Aim of the task → Down to the last line, print the entries below exactly, and keep every picture out of the copy.

::::::::::

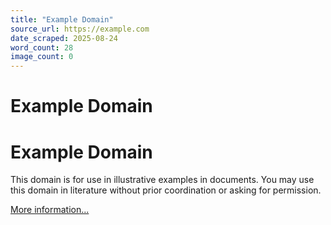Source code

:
 ```yaml
---
title: "Example Domain"
source_url: https://example.com
date_scraped: 2025-08-24
word_count: 28
image_count: 0
---
```


# Example Domain

# Example Domain

This domain is for use in illustrative examples in documents. You may use this
domain in literature without prior coordination or asking for permission.

[More information...](https://www.iana.org/domains/example)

::::::::::

The completed task →
Source code

:
 ```yaml
---
title: "Example Domain"
source_url: https://example.com
date_scraped: 2025-08-24
word_count: 28
image_count: 0
---
```


# Example Domain

# Example Domain

This domain is for use in illustrative examples in documents. You may use this
domain in literature without prior coordination or asking for permission.

[More information...](https://www.iana.org/domains/example)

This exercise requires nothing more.